# Work item
Leaving every image behind, reproduce the records word for word.

------------------------------------------------

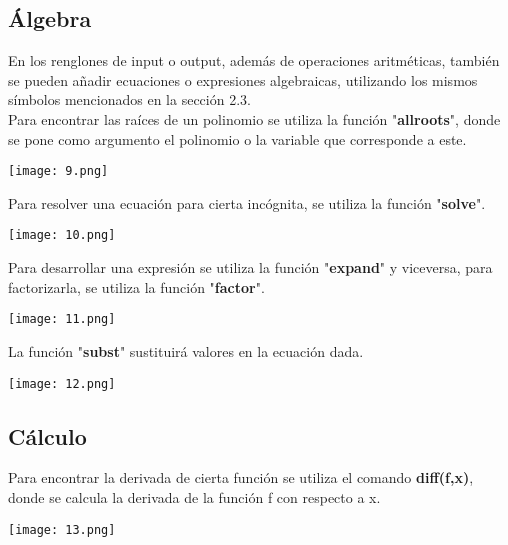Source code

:\documentclass[12pt]{article}
\begin{document}
\subsection{Álgebra}

En los renglones de input o output, además de operaciones aritméticas, también se pueden añadir ecuaciones o expresiones algebraicas, utilizando los mismos símbolos mencionados en la sección 2.3.  \\

Para encontrar las raíces de un polinomio se utiliza la función "\textbf{allroots}", donde se pone como argumento el polinomio o la variable que corresponde a este. \\

\begin{center}
 \texttt{[image: 9.png]}
 \end{center}

Para resolver una ecuación para cierta incógnita, se utiliza la función "\textbf{solve}".\\

\begin{center}
 \texttt{[image: 10.png]}
 \end{center}

Para desarrollar una expresión se utiliza la función "\textbf{expand}" y viceversa, para factorizarla, se utiliza la función "\textbf{factor}".  \\

\begin{center}
 \texttt{[image: 11.png]}
 \end{center}

\clearpage
La función "\textbf{subst}" sustituirá valores en la ecuación dada. 

\begin{center}
 \texttt{[image: 12.png]}
 \end{center}

\subsection{Cálculo}

Para encontrar la derivada de cierta función se utiliza el comando \textbf{diff(f,x)}, donde se calcula la derivada de la función f con respecto a x. \\

\begin{center}
 \texttt{[image: 13.png]}
 \end{center}
\end{document}
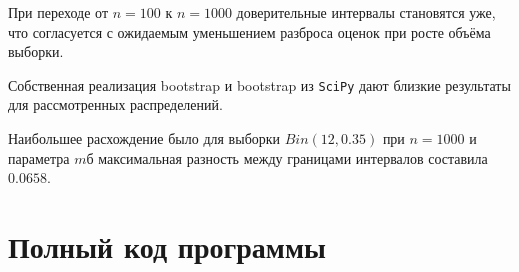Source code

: \documentclass[a4paper,14pt]{extarticle}
\begin{document}
При переходе от \(n=100\) к \(n=1000\) доверительные интервалы становятся уже, что согласуется с ожидаемым уменьшением разброса оценок при росте объёма выборки.

Собственная реализация bootstrap и bootstrap из \texttt{SciPy} дают близкие результаты для  рассмотренных распределений.

Наибольшее расхождение  было   для выборки \(Bin(12,0.35)\) при \(n=1000\) и параметра \(m\)б максимальная разность между границами интервалов составила \(0.0658\).

\section{Полный код программы}


\end{document}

------------------------------------------------

# Exercise answer
Source code

:\documentclass[12pt]{article}
\begin{document}
\subsection{Álgebra}

En los renglones de input o output, además de operaciones aritméticas, también se pueden añadir ecuaciones o expresiones algebraicas, utilizando los mismos símbolos mencionados en la sección 2.3.  \\

Para encontrar las raíces de un polinomio se utiliza la función "\textbf{allroots}", donde se pone como argumento el polinomio o la variable que corresponde a este. \\

\begin{center}
 \texttt{[image: 9.png]}
 \end{center}

Para resolver una ecuación para cierta incógnita, se utiliza la función "\textbf{solve}".\\

\begin{center}
 \texttt{[image: 10.png]}
 \end{center}

Para desarrollar una expresión se utiliza la función "\textbf{expand}" y viceversa, para factorizarla, se utiliza la función "\textbf{factor}".  \\

\begin{center}
 \texttt{[image: 11.png]}
 \end{center}

\clearpage
La función "\textbf{subst}" sustituirá valores en la ecuación dada. 

\begin{center}
 \texttt{[image: 12.png]}
 \end{center}

\subsection{Cálculo}

Para encontrar la derivada de cierta función se utiliza el comando \textbf{diff(f,x)}, donde se calcula la derivada de la función f con respecto a x. \\

\begin{center}
 \texttt{[image: 13.png]}
 \end{center}
\end{document}
Source code

: \documentclass[a4paper,14pt]{extarticle}
\begin{document}
При переходе от \(n=100\) к \(n=1000\) доверительные интервалы становятся уже, что согласуется с ожидаемым уменьшением разброса оценок при росте объёма выборки.

Собственная реализация bootstrap и bootstrap из \texttt{SciPy} дают близкие результаты для  рассмотренных распределений.

Наибольшее расхождение  было   для выборки \(Bin(12,0.35)\) при \(n=1000\) и параметра \(m\)б максимальная разность между границами интервалов составила \(0.0658\).

\section{Полный код программы}


\end{document}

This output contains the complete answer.